▶ EXERCISE
Your output should be the whole listing, identical to the original.

▶ EXERCISE MATERIALS
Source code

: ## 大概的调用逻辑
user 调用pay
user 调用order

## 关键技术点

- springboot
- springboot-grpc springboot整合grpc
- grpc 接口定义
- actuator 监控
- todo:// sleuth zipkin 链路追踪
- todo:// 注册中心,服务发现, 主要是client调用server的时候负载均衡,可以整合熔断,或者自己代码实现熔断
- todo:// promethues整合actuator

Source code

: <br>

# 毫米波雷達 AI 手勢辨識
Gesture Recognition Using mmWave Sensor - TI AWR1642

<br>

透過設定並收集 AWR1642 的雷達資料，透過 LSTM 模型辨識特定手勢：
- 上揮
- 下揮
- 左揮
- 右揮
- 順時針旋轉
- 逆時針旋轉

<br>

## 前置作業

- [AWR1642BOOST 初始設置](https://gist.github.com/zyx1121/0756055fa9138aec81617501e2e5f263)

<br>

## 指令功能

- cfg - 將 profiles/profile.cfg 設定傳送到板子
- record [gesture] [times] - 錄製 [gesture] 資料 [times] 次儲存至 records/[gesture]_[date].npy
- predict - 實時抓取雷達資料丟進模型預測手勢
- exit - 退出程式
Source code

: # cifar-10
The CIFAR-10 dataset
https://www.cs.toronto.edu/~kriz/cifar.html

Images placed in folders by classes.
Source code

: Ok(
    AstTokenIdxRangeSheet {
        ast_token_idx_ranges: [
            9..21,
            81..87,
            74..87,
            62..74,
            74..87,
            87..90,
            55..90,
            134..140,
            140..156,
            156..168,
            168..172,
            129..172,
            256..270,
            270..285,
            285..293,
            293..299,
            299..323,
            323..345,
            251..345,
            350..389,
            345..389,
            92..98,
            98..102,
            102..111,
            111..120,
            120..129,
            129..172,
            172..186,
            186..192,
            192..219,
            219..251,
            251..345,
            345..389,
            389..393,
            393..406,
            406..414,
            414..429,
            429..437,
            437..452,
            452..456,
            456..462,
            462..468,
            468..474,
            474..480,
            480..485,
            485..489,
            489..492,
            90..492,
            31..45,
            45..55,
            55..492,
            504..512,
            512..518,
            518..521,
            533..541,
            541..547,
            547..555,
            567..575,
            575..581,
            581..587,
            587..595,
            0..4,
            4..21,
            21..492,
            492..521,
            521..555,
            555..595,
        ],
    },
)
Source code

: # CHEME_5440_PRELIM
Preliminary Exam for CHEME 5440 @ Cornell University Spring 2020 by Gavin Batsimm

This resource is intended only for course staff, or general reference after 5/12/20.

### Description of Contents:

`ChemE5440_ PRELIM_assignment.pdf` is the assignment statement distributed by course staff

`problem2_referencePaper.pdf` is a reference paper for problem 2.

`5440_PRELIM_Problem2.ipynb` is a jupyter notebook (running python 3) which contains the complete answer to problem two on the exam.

▶ RESPONSE BOX
Source code

: ## 大概的调用逻辑
user 调用pay
user 调用order

## 关键技术点

- springboot
- springboot-grpc springboot整合grpc
- grpc 接口定义
- actuator 监控
- todo:// sleuth zipkin 链路追踪
- todo:// 注册中心,服务发现, 主要是client调用server的时候负载均衡,可以整合熔断,或者自己代码实现熔断
- todo:// promethues整合actuator

Source code

: <br>

# 毫米波雷達 AI 手勢辨識
Gesture Recognition Using mmWave Sensor - TI AWR1642

<br>

透過設定並收集 AWR1642 的雷達資料，透過 LSTM 模型辨識特定手勢：
- 上揮
- 下揮
- 左揮
- 右揮
- 順時針旋轉
- 逆時針旋轉

<br>

## 前置作業

- [AWR1642BOOST 初始設置](https://gist.github.com/zyx1121/0756055fa9138aec81617501e2e5f263)

<br>

## 指令功能

- cfg - 將 profiles/profile.cfg 設定傳送到板子
- record [gesture] [times] - 錄製 [gesture] 資料 [times] 次儲存至 records/[gesture]_[date].npy
- predict - 實時抓取雷達資料丟進模型預測手勢
- exit - 退出程式
Source code

: # cifar-10
The CIFAR-10 dataset
https://www.cs.toronto.edu/~kriz/cifar.html

Images placed in folders by classes.
Source code

: Ok(
    AstTokenIdxRangeSheet {
        ast_token_idx_ranges: [
            9..21,
            81..87,
            74..87,
            62..74,
            74..87,
            87..90,
            55..90,
            134..140,
            140..156,
            156..168,
            168..172,
            129..172,
            256..270,
            270..285,
            285..293,
            293..299,
            299..323,
            323..345,
            251..345,
            350..389,
            345..389,
            92..98,
            98..102,
            102..111,
            111..120,
            120..129,
            129..172,
            172..186,
            186..192,
            192..219,
            219..251,
            251..345,
            345..389,
            389..393,
            393..406,
            406..414,
            414..429,
            429..437,
            437..452,
            452..456,
            456..462,
            462..468,
            468..474,
            474..480,
            480..485,
            485..489,
            489..492,
            90..492,
            31..45,
            45..55,
            55..492,
            504..512,
            512..518,
            518..521,
            533..541,
            541..547,
            547..555,
            567..575,
            575..581,
            581..587,
            587..595,
            0..4,
            4..21,
            21..492,
            492..521,
            521..555,
            555..595,
        ],
    },
)
Source code

: # CHEME_5440_PRELIM
Preliminary Exam for CHEME 5440 @ Cornell University Spring 2020 by Gavin Batsimm

This resource is intended only for course staff, or general reference after 5/12/20.

### Description of Contents:

`ChemE5440_ PRELIM_assignment.pdf` is the assignment statement distributed by course staff

`problem2_referencePaper.pdf` is a reference paper for problem 2.

`5440_PRELIM_Problem2.ipynb` is a jupyter notebook (running python 3) which contains the complete answer to problem two on the exam.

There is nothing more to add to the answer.